Segment Open

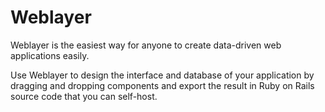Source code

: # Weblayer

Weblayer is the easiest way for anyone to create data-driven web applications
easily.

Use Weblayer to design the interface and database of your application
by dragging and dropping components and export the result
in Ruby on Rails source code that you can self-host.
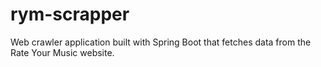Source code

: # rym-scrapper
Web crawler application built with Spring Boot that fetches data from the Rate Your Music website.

Segment Closed
Segment Open

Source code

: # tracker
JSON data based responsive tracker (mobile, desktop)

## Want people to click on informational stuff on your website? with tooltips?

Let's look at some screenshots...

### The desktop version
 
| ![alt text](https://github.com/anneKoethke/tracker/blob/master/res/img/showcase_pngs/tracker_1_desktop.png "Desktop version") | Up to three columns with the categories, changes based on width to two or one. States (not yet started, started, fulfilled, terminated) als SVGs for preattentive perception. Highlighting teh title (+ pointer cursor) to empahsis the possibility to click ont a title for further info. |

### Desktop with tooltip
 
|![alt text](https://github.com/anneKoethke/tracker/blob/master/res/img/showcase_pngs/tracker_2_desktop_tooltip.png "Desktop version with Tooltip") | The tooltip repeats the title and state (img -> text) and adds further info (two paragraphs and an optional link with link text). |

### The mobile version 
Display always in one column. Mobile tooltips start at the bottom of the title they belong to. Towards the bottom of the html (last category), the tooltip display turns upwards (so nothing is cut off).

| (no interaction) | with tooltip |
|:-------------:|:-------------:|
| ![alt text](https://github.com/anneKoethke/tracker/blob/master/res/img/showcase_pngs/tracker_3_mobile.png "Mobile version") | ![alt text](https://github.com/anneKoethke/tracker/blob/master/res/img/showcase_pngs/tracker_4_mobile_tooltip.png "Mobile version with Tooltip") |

Segment Closed

● **Exercise aim**:
Go through the records and copy each line with "tooltips" in it.

● **Answer to this exercise**:
## Want people to click on informational stuff on your website? with tooltips?
Display always in one column. Mobile tooltips start at the bottom of the title they belong to. Towards the bottom of the html (last category), the tooltip display turns upwards (so nothing is cut off).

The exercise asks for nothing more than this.